Expanded display is off.
puppetdb=> select count(*) from catalog_resources where type = 'Sshkey' and exported = True limit 1\x\g\x
Expanded display is on.
-[ RECORD 1 ]
count | 61

Expanded display is off.

Good query to note

puppetdb=> select title, parameters from catalog_resources cr join resource_params rp on cr.resource = rp.resource join resource_params_cache rpc on rpc.resource = cr.resource where cr.type = 'Sshkey' and exported = True limit 1\x\g\x                                                                                                          
Expanded display is on.
-[ RECORD 1 ]-------------------------------------------------------------------------------------------------------------------------------------------------------------
--------------------------------------------------------------------------------------------------                                                                        title      | deployment-mediawiki06.deployment-prep.eqiad.wmflabs
parameters | {"ensure":"present","host_aliases":["deployment-mediawiki06","10.68.19.241"],"key":"AAAAE2VjZHNhLXNoYTItbmlzdHAyNTYAAAAIbmlzdHAyNTYAAABBBHNqtybQsR/Gv8ODuClW0
u0xZrRLN9zkE6r3CqPGd7EzgQrWxmveL9/qaMtanxv/41gj/4zk0YUXcAT7xIhSZCM=","type":"ecdsa-sha2-nistp256"}
thcipriani changed the task status from "Open" to "Stalled".Tue, Mar 7, 6:44 PM
thcipriani added subscribers: akosiaris, Joe.

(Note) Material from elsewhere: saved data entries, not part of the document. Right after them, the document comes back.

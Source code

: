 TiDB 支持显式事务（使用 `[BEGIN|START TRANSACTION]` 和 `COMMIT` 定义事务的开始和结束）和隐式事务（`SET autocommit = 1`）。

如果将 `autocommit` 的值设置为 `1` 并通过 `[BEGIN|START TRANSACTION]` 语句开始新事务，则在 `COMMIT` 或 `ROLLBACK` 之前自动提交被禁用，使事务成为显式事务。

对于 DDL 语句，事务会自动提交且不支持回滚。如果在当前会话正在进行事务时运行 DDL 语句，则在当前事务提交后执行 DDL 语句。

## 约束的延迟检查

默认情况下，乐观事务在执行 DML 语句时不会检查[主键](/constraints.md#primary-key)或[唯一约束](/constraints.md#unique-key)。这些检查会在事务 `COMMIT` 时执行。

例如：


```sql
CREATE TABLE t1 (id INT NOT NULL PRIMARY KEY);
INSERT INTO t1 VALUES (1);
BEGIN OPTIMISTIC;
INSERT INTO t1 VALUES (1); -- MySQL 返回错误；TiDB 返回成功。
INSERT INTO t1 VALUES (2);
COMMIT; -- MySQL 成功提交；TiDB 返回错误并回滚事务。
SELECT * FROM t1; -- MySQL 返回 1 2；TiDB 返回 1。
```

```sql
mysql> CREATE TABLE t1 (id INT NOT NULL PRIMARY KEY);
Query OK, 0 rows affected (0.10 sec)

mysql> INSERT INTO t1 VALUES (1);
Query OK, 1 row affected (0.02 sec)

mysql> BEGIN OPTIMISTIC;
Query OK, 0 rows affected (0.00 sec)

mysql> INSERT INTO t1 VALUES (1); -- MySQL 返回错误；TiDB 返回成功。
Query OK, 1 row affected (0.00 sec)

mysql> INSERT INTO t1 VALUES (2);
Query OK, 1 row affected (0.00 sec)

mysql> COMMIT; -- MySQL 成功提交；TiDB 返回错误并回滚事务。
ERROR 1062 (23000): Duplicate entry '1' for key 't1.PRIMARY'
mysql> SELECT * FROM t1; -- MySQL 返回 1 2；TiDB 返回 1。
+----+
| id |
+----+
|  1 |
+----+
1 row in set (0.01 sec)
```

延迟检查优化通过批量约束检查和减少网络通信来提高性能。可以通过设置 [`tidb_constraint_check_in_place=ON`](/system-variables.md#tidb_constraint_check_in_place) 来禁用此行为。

So I put a dumb fix in place and copied a good version of the known_hosts file into ~/.ssh/known_hosts for the jenkins-deploy user—beta-scap-eqiad will continue to work, but the global known_hosts file will continue to flap.

I can't account for why this is flapping. The parameters for each host seem correct in the database; however, whether those values are being changed in the database, or whether puppetdb's ability to answer queries correctly is what's causing /etc/ssh/ssh_known_hosts to be emptied is not clear to me.

@Joe or @akosiaris given your familiarity with puppetdb, can you provide any guidance?